— Instructions to follow —
Return, from the data that follows, each line that holds the word "noindent".

— Input data —
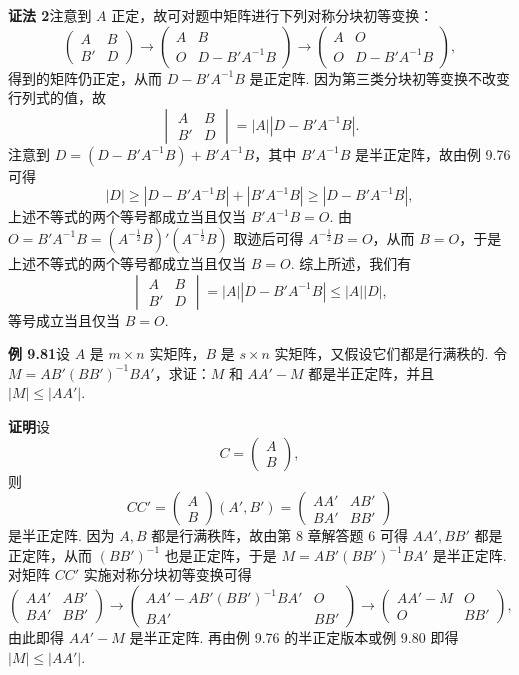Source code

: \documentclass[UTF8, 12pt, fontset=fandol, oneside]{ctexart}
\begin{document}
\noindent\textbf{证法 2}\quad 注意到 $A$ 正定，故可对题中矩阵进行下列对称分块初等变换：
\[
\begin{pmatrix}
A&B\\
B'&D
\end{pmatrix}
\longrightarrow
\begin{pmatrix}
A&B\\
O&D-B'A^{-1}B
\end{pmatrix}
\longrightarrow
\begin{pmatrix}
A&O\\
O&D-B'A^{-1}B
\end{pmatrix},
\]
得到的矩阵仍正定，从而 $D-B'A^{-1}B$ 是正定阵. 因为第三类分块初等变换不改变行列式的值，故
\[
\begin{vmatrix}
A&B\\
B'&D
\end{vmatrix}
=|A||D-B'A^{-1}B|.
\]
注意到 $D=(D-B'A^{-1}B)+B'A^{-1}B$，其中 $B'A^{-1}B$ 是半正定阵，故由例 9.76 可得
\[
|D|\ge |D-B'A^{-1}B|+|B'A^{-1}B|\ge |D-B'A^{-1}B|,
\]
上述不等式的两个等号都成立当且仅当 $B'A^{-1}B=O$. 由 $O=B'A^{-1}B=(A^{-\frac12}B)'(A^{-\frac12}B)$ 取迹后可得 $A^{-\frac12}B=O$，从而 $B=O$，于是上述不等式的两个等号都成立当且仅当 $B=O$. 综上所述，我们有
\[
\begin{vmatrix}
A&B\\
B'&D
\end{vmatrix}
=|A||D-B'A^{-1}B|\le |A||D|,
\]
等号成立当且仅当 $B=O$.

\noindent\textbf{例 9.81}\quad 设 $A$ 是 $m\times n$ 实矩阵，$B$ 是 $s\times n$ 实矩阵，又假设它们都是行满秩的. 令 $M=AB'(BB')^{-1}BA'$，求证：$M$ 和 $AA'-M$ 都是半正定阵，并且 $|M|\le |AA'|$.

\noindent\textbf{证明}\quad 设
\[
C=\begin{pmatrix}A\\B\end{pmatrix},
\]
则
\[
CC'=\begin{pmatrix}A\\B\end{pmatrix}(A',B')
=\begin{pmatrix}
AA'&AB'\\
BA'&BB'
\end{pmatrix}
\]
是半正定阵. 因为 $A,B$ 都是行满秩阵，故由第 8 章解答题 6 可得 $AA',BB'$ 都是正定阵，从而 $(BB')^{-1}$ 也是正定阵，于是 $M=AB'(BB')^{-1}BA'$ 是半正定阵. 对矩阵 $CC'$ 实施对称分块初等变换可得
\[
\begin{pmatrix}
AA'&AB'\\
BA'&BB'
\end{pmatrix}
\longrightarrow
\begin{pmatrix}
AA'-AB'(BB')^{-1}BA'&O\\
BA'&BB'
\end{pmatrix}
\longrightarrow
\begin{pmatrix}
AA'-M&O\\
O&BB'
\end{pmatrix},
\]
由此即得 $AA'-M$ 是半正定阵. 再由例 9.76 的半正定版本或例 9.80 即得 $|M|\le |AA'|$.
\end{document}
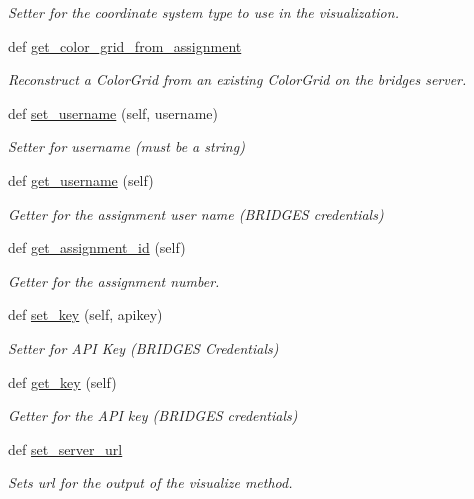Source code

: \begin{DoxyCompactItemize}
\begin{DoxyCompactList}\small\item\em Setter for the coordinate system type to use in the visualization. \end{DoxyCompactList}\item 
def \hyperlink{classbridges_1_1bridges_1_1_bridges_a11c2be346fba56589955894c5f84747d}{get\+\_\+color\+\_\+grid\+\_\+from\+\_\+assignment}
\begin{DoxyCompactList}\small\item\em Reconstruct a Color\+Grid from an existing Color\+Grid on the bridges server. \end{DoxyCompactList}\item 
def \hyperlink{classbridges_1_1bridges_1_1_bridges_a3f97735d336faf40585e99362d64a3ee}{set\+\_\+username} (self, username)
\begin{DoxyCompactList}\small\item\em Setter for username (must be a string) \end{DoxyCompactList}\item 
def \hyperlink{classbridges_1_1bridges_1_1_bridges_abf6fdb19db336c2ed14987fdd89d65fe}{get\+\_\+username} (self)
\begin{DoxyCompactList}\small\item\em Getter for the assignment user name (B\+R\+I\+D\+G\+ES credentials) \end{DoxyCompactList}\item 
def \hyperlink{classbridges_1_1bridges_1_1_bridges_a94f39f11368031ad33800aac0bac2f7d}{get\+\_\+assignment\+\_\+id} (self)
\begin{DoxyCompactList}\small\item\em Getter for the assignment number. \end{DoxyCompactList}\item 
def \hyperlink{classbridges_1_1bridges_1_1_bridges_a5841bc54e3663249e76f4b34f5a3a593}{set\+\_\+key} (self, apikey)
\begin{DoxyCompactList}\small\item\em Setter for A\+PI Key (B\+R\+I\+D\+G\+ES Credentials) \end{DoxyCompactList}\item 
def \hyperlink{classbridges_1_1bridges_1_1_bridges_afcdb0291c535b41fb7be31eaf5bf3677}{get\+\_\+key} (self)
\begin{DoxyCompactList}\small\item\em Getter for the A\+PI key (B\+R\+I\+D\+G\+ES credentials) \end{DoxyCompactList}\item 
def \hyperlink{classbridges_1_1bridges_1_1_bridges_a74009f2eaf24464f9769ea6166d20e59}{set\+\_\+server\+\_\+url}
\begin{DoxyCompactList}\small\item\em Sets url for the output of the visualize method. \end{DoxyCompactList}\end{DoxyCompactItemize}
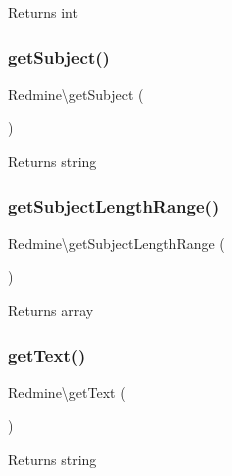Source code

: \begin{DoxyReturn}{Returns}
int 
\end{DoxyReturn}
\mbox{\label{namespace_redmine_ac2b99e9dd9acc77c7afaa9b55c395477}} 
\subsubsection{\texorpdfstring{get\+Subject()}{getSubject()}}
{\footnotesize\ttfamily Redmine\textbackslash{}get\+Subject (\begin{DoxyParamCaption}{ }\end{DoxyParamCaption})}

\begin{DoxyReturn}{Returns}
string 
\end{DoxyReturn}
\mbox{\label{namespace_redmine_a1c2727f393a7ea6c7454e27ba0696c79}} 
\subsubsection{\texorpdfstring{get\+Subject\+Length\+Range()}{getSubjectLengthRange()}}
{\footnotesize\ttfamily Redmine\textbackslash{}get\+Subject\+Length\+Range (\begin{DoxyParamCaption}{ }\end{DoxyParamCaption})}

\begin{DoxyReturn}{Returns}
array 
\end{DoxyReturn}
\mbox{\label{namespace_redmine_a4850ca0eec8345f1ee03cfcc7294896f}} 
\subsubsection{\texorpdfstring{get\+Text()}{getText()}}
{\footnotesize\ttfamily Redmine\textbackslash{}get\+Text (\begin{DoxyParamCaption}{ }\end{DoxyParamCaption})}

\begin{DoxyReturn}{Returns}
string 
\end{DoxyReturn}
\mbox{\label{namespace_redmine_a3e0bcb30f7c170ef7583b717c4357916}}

— Answer for this exercise —
\noindent\textbf{证法 2}\quad 注意到 $A$ 正定，故可对题中矩阵进行下列对称分块初等变换：
\noindent\textbf{例 9.81}\quad 设 $A$ 是 $m\times n$ 实矩阵，$B$ 是 $s\times n$ 实矩阵，又假设它们都是行满秩的. 令 $M=AB'(BB')^{-1}BA'$，求证：$M$ 和 $AA'-M$ 都是半正定阵，并且 $|M|\le |AA'|$.
\noindent\textbf{证明}\quad 设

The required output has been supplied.